Six months in, she knew she had found her calling. Boyle spent nine years as an assistant at Duke before accepting the head-coaching job at the University of Richmond. She led the Spiders for three seasons before becoming the head coach at the University of California, Berkeley, where she guided the Bears to the NCAA Tournament four times in six seasons.
In 2011, Boyle arrived in Charlottesville. In her first season, she led the team to a 25-11 record—their best one during her seven years at the helm. But Boyle does not concentrate solely on records.
“We’ve had great games, beating top-five, top-ten teams in the country,” Boyle says of her UVA tenure. “But for me, it has always been about the relationships with your players and staff.”
Boyle’s players and fellow coaches highlighted the same qualities when talking about Boyle, describing how she carried herself on and off the court rather than the X’s and O’s. That includes setting the example that family should come first. Boyle is a single parent, and her devotion to her daughter is clear.
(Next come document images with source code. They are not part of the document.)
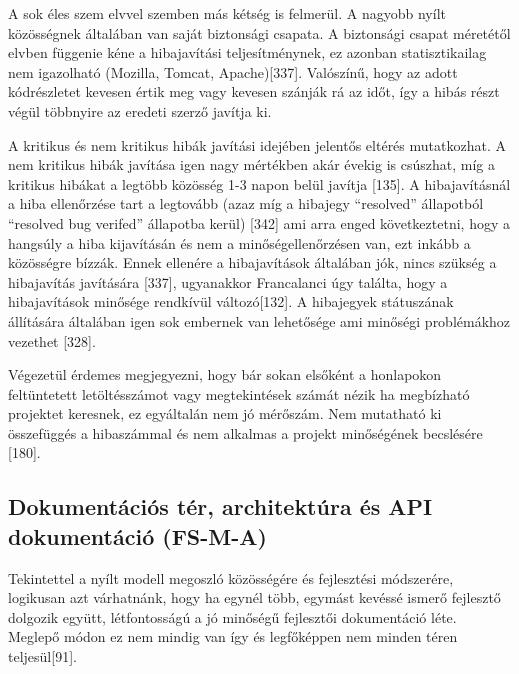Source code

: \documentclass[12pt,magyar,a4paper,oneside]{scrreprt}
\begin{document}
A sok éles szem elvvel szemben más kétség is felmerül. A nagyobb nyílt
közösségnek általában van saját biztonsági csapata. A biztonsági csapat
méretétől elvben függenie kéne a hibajavítási teljesítménynek, ez
azonban statisztikailag nem igazolható (Mozilla, Tomcat,
Apache){[}337{]}. Valószínű, hogy az adott kódrészletet kevesen értik
meg vagy kevesen szánják rá az időt, így a hibás részt végül többnyire
az eredeti szerző javítja ki.

A kritikus és nem kritikus hibák javítási idejében jelentős eltérés
mutatkozhat. A nem kritikus hibák javítása igen nagy mértékben akár
évekig is csúszhat, míg a kritikus hibákat a legtöbb közösség 1-3 napon
belül javítja {[}135{]}. A hibajavításnál a hiba ellenőrzése tart a
legtovább (azaz míg a hibajegy ``resolved'' állapotból ``resolved bug
verifed'' állapotba kerül) {[}342{]} ami arra enged következtetni, hogy
a hangsúly a hiba kijavításán és nem a minőségellenőrzésen van, ezt
inkább a közösségre bízzák. Ennek ellenére a hibajavítások általában
jók, nincs szükség a hibajavítás javítására {[}337{]}, ugyanakkor
Francalanci úgy találta, hogy a hibajavítások minősége rendkívül
változó{[}132{]}. A hibajegyek státuszának állítására általában igen sok
embernek van lehetősége ami minőségi problémákhoz vezethet {[}328{]}.

Végezetül érdemes megjegyezni, hogy bár sokan elsőként a honlapokon
feltüntetett letöltésszámot vagy megtekintések számát nézik ha
megbízható projektet keresnek, ez egyáltalán nem jó mérőszám. Nem
mutatható ki összefüggés a hibaszámmal és nem alkalmas a projekt
minőségének becslésére {[}180{]}.

\hypertarget{sec:FS-M-A}{%
\subsection{Dokumentációs tér, architektúra és API dokumentáció
(FS-M-A)}\label{sec:FS-M-A}}

Tekintettel a nyílt modell megoszló közösségére és fejlesztési
módszerére, logikusan azt várhatnánk, hogy ha egynél több, egymást
kevéssé ismerő fejlesztő dolgozik együtt, létfontosságú a jó minőségű
fejlesztői dokumentáció léte. Meglepő módon ez nem mindig van így és
legfőképpen nem minden téren teljesül{[}91{]}.
\end{document}
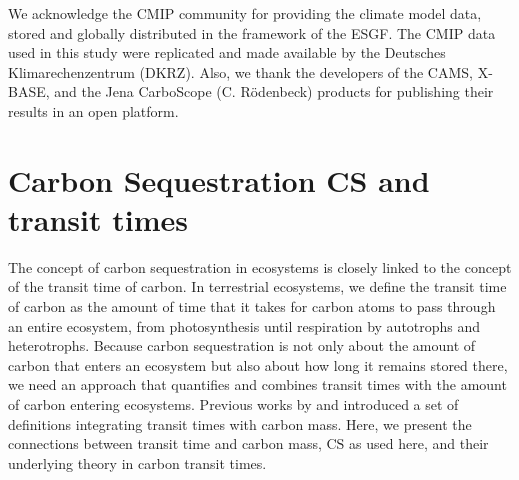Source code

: \documentclass[ProofPDF]{./Styles/Jnls-Template-V3}
\newcommand{\CS}{\mathrm{CS}}
\begin{document}
\begin{acknowledgements}[Acknowledgements]
We acknowledge the CMIP community for providing the climate model data, stored and globally distributed in the framework of the ESGF. The CMIP data used in this study were replicated and made available by the Deutsches Klimarechenzentrum (DKRZ). Also, we thank the developers of the CAMS, X-BASE, and the Jena CarboScope (C. Rödenbeck) products for publishing their results in an open platform.

\end{acknowledgements}

\appendix
\section{Carbon Sequestration CS and transit times} 
\label{sec:appCS}
The concept of carbon sequestration in ecosystems is closely linked to the concept of the transit time of carbon. In terrestrial ecosystems, we define the transit time of carbon as the amount of time that it takes for carbon atoms to pass through an entire ecosystem, from photosynthesis until respiration by autotrophs and heterotrophs. 
Because carbon sequestration is not only about the amount of carbon that enters an ecosystem but also about how long it remains stored there, we need an approach that quantifies and combines transit times with the amount of carbon entering ecosystems. Previous works by \citet{Sierra2021} and \citet{Metzler2024} introduced a set of definitions integrating transit times with carbon mass. 
Here, we present the connections between transit time and carbon mass, $\CS$ as used here, and their underlying theory in carbon transit times.
\end{document}
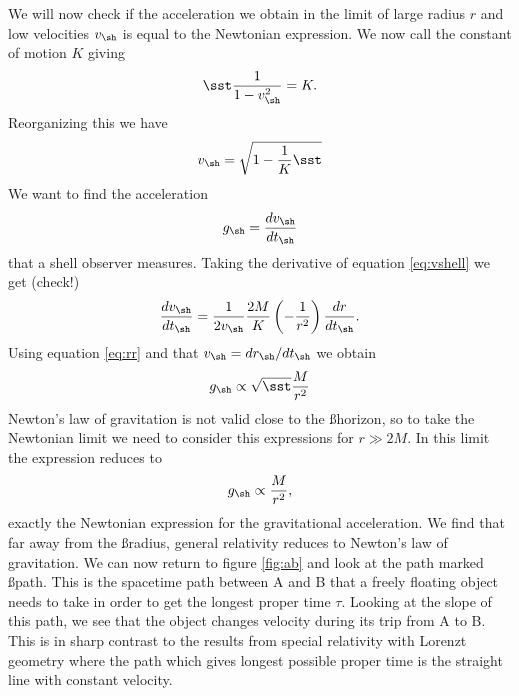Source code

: {\begin{multicols}{2}
We will now check if the acceleration we obtain in the limit of large radius $r$ and low velocities $v_\sh$ is equal to the Newtonian expression. We now call the constant of motion $K$ giving
\[
\sst\frac{1}{1-v_\sh^2}=K.
\]
Reorganizing this we have
\begin{equation}
\label{eq:vshell}
v_\sh=\sqrt{1-\frac{1}{K}\sst}
\end{equation}
We want to find the acceleration
\[
g_\sh=\frac{dv_\sh}{dt_\sh}
\]
that a shell observer measures. Taking the derivative of equation \ref{eq:vshell} we get (check!)
\[
\frac{dv_\sh}{dt_\sh}=\frac{1}{2v_\sh}\frac{2M}{K}\left(-\frac{1}{r^2}\right)\frac{dr}{dt_\sh}.
\]
Using equation \ref{eq:rr} and that $v_\sh=dr_\sh/dt_\sh$ we obtain
\[
g_\sh\propto \sqrt{\sst}\frac{M}{r^2}
\]
Newton's law of gravitation is not valid close to the \ss horizon, so to take the Newtonian limit we need to consider this expressions for $r\gg2M$. In this limit the expression reduces to
\[
g_\sh\propto\frac{M}{r^2},
\]
exactly the Newtonian expression for the gravitational acceleration. We find that far away from the \ss radius, general relativity reduces to Newton's law of gravitation. We can now return to figure \ref{fig:ab} and look at the path marked \ss path. This is the spacetime path between A and B that a freely floating object needs to take in order to get the longest proper time $\tau$. Looking at the slope of this path, we see that the object changes velocity during its trip from A to B. This is in sharp contrast to the results from special relativity with Lorenzt geometry where the path which gives longest possible proper time is the straight line with constant velocity.


\end{multicols}}
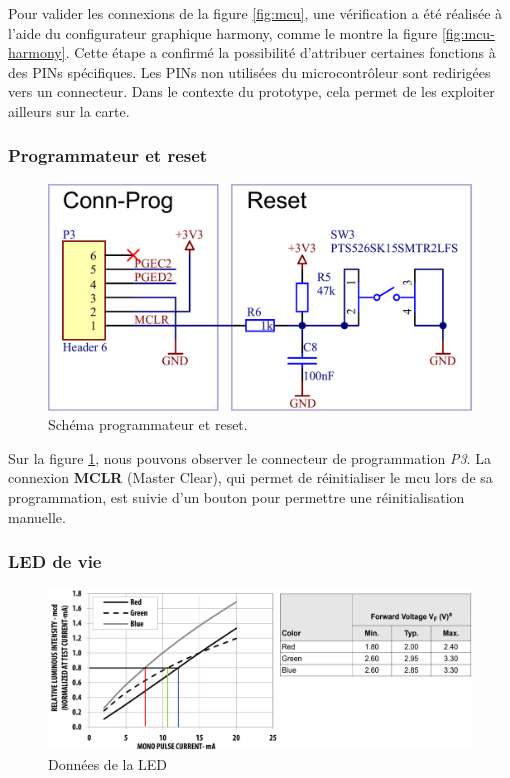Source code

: Pour valider les connexions de la figure \ref{fig:mcu}, une vérification a été réalisée à l'aide du configurateur graphique \gls{harmony}, comme le montre la figure \ref{fig:mcu-harmony}. Cette étape a confirmé la possibilité d'attribuer certaines fonctions à des PINs spécifiques. Les PINs non utilisées du microcontrôleur sont redirigées vers un connecteur. Dans le contexte du prototype, cela permet de les exploiter ailleurs sur la carte.


\subsubsection{Programmateur et reset} 

\begin{figure}[h]
	\centering
	\includegraphics[width=.65\linewidth]{../figures/etude/sch/Prog-Reset}
	\caption{Schéma programmateur et reset.}
	\label{fig:prog-reset}
\end{figure}

Sur la figure \ref{fig:prog-reset}, nous pouvons observer le connecteur de programmation \textit{P3}. La connexion \textbf{MCLR} (Master Clear), qui permet de réinitialiser le \gls{mcu} lors de sa programmation, est suivie d'un bouton pour permettre une réinitialisation manuelle.

\clearpage

\subsubsection{LED de vie} 

\begin{figure}[h]
	\centering
	\includegraphics[width=.9\linewidth]{../figures/etude/DIM-LED}
	\caption{Données de la LED}
	\label{fig:dim-led}
\end{figure}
Despite her own health setbacks over the years, and a strong coaching career, Boyle didn’t hesitate when deciding what was best for her family.
“She’s really taught me the importance of getting back up and brushing yourself off after adversity,” player Aliyah Huland El (Educ ’18) says. “That it’s not always how you got there or what your particular circumstances are, but how you respond to them. She helped me stay grounded in understanding that everything is temporary, nothing lasts forever.”
And for Boyle, that also means a new path after coaching. She’s talked about the possibility of doing work with her daughter in Africa and of finding ways to give back to the communities around her, wherever that may be.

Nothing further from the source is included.